[Exercise brief] In the listing below, find the line containing "(轻量级的流量控制、熔断降级 Java 库)。</li>" and the line containing "的高性能开源 RPC 框架。</li>". Repeat exactly those two lines and every line between them.

[The input]
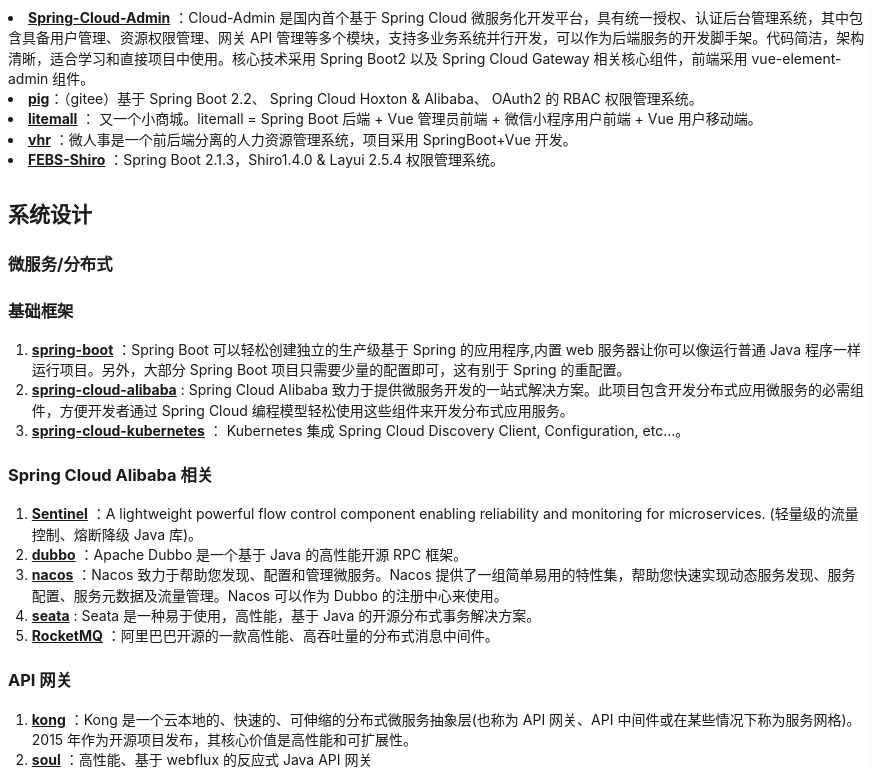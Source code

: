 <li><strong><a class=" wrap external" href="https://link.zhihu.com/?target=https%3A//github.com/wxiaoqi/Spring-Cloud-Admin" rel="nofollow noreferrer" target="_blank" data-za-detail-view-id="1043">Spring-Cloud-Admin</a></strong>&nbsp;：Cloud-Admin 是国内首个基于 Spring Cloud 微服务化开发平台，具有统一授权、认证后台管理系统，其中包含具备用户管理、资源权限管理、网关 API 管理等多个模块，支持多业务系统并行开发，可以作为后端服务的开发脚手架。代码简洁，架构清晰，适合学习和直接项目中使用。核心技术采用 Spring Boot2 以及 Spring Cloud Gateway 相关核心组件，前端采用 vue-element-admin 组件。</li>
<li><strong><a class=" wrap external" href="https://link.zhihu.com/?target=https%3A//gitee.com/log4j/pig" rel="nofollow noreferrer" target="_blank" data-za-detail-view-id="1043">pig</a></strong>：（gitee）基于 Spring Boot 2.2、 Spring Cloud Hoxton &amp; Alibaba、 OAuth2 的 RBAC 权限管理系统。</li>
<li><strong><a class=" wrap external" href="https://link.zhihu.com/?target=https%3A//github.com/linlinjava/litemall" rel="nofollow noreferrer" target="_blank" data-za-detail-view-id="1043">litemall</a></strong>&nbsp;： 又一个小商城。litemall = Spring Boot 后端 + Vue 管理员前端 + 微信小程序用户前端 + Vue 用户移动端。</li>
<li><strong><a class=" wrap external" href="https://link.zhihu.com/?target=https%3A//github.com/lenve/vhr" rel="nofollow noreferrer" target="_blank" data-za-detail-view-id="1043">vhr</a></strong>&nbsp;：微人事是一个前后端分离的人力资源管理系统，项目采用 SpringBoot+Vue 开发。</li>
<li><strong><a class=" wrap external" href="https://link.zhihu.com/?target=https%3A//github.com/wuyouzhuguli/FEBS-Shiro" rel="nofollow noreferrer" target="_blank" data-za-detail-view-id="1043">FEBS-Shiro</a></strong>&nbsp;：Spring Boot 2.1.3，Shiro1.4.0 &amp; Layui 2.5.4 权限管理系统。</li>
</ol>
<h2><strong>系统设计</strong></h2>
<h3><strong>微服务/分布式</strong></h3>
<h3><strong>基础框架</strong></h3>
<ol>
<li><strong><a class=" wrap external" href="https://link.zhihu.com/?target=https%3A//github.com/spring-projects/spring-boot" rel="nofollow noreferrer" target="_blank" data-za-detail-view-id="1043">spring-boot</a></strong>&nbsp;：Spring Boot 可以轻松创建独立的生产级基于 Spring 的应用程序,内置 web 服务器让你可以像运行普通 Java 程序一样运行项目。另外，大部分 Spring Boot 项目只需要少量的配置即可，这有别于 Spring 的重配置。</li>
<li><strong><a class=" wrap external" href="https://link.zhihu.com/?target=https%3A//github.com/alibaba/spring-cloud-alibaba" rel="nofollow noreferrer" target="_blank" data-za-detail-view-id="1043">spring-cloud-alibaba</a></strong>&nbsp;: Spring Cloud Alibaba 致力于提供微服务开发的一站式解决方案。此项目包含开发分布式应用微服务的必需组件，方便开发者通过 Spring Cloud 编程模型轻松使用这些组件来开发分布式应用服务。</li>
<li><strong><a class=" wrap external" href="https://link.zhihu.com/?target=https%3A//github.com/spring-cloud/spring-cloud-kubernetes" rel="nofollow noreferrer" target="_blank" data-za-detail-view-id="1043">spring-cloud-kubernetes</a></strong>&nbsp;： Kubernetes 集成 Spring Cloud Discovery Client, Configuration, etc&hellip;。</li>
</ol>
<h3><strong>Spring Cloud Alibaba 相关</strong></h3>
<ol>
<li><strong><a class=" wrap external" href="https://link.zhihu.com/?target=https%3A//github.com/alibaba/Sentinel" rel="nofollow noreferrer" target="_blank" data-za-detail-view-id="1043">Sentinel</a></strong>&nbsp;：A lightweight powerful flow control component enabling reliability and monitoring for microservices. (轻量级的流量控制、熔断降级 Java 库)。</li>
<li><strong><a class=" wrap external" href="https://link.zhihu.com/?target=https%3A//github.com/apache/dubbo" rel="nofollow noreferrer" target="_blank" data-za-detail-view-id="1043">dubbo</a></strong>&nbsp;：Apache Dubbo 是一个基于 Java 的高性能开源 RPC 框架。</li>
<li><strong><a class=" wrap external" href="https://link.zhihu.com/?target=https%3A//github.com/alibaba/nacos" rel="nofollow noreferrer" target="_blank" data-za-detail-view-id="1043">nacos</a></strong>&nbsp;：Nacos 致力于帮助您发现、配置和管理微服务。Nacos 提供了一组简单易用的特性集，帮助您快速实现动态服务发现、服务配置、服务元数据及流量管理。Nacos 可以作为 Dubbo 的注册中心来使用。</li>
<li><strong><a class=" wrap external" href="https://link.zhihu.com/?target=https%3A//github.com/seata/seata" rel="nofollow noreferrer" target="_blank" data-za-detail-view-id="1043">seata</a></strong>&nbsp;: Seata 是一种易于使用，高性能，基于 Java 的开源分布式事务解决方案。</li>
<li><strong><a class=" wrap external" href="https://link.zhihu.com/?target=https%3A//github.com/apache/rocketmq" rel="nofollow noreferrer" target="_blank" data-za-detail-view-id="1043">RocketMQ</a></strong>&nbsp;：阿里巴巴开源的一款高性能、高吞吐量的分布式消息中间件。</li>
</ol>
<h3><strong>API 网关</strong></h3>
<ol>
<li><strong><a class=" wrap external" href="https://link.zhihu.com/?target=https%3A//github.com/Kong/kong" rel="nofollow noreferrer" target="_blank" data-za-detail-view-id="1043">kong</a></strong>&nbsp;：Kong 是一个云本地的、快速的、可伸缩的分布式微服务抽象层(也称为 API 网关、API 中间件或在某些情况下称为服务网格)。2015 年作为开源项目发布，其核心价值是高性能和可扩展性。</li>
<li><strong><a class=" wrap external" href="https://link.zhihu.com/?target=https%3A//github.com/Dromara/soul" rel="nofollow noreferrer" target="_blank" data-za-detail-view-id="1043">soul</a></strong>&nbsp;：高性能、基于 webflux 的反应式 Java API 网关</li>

[Solution]
<li><strong><a class=" wrap external" href="https://link.zhihu.com/?target=https%3A//github.com/alibaba/Sentinel" rel="nofollow noreferrer" target="_blank" data-za-detail-view-id="1043">Sentinel</a></strong>&nbsp;：A lightweight powerful flow control component enabling reliability and monitoring for microservices. (轻量级的流量控制、熔断降级 Java 库)。</li>
<li><strong><a class=" wrap external" href="https://link.zhihu.com/?target=https%3A//github.com/apache/dubbo" rel="nofollow noreferrer" target="_blank" data-za-detail-view-id="1043">dubbo</a></strong>&nbsp;：Apache Dubbo 是一个基于 Java 的高性能开源 RPC 框架。</li>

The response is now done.